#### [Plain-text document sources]

****************

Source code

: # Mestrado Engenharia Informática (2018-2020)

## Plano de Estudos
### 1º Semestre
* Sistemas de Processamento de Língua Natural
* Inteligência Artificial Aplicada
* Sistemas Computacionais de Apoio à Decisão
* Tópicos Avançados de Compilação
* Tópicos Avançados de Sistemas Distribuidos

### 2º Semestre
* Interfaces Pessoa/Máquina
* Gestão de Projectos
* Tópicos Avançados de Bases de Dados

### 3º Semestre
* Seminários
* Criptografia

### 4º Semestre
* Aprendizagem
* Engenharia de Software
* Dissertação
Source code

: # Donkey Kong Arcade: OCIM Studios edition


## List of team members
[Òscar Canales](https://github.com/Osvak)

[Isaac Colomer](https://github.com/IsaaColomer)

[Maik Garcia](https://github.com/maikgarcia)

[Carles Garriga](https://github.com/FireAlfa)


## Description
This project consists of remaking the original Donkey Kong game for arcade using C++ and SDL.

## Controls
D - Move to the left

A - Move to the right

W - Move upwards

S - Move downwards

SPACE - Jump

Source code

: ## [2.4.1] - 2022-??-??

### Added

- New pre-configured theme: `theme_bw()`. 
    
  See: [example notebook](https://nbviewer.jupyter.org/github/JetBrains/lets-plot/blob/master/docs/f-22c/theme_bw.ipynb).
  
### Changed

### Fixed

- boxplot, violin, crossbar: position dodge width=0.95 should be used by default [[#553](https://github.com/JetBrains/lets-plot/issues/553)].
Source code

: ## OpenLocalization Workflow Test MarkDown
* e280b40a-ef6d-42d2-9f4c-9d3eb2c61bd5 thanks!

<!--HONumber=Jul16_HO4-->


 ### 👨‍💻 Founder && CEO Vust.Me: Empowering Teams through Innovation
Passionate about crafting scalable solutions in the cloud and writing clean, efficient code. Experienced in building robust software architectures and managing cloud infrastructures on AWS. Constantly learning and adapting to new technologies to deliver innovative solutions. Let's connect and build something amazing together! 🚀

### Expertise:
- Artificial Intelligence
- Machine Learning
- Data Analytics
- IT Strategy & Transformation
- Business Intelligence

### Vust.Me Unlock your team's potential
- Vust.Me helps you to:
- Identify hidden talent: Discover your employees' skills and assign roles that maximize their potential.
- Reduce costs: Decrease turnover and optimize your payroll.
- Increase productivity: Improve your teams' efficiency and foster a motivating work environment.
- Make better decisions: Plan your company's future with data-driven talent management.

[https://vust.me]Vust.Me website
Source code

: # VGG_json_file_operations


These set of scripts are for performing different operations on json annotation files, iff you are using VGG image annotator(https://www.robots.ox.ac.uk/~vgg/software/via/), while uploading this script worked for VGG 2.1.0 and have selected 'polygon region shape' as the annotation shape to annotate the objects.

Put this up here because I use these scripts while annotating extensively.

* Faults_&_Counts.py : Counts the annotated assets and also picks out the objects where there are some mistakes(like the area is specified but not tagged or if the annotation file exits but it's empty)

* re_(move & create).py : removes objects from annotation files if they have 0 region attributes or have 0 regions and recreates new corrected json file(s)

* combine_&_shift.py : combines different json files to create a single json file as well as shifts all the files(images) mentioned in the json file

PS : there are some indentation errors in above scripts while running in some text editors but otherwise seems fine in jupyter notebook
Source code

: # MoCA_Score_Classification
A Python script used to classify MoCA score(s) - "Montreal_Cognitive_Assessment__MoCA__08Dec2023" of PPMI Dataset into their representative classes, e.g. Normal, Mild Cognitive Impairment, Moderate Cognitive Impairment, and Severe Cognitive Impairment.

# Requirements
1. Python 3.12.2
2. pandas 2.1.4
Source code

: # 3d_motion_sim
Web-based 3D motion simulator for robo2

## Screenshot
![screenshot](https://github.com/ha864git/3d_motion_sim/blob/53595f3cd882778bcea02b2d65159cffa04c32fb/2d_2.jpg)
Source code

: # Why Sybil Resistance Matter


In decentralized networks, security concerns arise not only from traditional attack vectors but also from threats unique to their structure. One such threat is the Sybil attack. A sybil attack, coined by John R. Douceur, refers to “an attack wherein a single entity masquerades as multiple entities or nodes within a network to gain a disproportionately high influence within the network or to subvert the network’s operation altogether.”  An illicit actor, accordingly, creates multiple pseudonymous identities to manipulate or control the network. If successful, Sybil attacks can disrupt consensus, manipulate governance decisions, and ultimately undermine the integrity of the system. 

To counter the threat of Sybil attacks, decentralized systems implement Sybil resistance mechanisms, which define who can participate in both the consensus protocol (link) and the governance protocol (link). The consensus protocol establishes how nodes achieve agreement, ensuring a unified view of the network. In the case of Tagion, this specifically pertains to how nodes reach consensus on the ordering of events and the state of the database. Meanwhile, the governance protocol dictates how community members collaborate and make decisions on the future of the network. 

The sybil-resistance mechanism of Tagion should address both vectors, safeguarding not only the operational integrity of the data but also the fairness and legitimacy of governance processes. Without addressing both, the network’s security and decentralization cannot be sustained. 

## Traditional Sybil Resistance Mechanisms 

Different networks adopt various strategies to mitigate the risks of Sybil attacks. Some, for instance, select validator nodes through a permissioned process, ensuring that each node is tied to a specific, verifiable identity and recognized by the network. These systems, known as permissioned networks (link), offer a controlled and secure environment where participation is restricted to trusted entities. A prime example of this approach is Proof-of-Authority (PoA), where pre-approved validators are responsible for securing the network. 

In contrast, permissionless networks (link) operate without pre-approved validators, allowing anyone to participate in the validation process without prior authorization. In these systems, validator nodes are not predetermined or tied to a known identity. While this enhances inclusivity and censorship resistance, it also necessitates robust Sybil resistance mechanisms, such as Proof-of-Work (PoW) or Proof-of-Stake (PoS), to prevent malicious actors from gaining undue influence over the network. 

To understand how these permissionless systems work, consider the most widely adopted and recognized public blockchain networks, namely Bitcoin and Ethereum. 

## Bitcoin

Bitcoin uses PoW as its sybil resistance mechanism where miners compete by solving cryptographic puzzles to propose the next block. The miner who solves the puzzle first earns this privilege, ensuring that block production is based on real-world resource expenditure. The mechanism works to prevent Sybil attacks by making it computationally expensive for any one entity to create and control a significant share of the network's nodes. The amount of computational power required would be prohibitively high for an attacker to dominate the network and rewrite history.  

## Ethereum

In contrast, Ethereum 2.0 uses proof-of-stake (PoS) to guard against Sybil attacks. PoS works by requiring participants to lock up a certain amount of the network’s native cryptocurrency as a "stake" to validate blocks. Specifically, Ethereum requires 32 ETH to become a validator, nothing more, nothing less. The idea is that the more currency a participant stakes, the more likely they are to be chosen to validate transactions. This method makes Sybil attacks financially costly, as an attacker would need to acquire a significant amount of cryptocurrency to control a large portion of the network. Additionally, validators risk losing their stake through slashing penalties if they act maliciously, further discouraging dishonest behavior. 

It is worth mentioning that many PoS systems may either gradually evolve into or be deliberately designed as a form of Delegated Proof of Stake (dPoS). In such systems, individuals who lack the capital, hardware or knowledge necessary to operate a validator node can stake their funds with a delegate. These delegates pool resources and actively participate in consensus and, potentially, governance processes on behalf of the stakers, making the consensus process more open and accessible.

****************

#### [Directions]
Once you find the line with "de Sistemas Distribuidos" in the entries above, output it and each line after it up to and including the line with "- Identify hidden", and nothing else.

#### [Output for this exercise]
* Tópicos Avançados de Sistemas Distribuidos

### 2º Semestre
* Interfaces Pessoa/Máquina
* Gestão de Projectos
* Tópicos Avançados de Bases de Dados

### 3º Semestre
* Seminários
* Criptografia

### 4º Semestre
* Aprendizagem
* Engenharia de Software
* Dissertação
Source code

: # Donkey Kong Arcade: OCIM Studios edition


## List of team members
[Òscar Canales](https://github.com/Osvak)

[Isaac Colomer](https://github.com/IsaaColomer)

[Maik Garcia](https://github.com/maikgarcia)

[Carles Garriga](https://github.com/FireAlfa)


## Description
This project consists of remaking the original Donkey Kong game for arcade using C++ and SDL.

## Controls
D - Move to the left

A - Move to the right

W - Move upwards

S - Move downwards

SPACE - Jump

Source code

: ## [2.4.1] - 2022-??-??

### Added

- New pre-configured theme: `theme_bw()`. 
    
  See: [example notebook](https://nbviewer.jupyter.org/github/JetBrains/lets-plot/blob/master/docs/f-22c/theme_bw.ipynb).
  
### Changed

### Fixed

- boxplot, violin, crossbar: position dodge width=0.95 should be used by default [[#553](https://github.com/JetBrains/lets-plot/issues/553)].
Source code

: ## OpenLocalization Workflow Test MarkDown
* e280b40a-ef6d-42d2-9f4c-9d3eb2c61bd5 thanks!

<!--HONumber=Jul16_HO4-->


 ### 👨‍💻 Founder && CEO Vust.Me: Empowering Teams through Innovation
Passionate about crafting scalable solutions in the cloud and writing clean, efficient code. Experienced in building robust software architectures and managing cloud infrastructures on AWS. Constantly learning and adapting to new technologies to deliver innovative solutions. Let's connect and build something amazing together! 🚀

### Expertise:
- Artificial Intelligence
- Machine Learning
- Data Analytics
- IT Strategy & Transformation
- Business Intelligence

### Vust.Me Unlock your team's potential
- Vust.Me helps you to:
- Identify hidden talent: Discover your employees' skills and assign roles that maximize their potential.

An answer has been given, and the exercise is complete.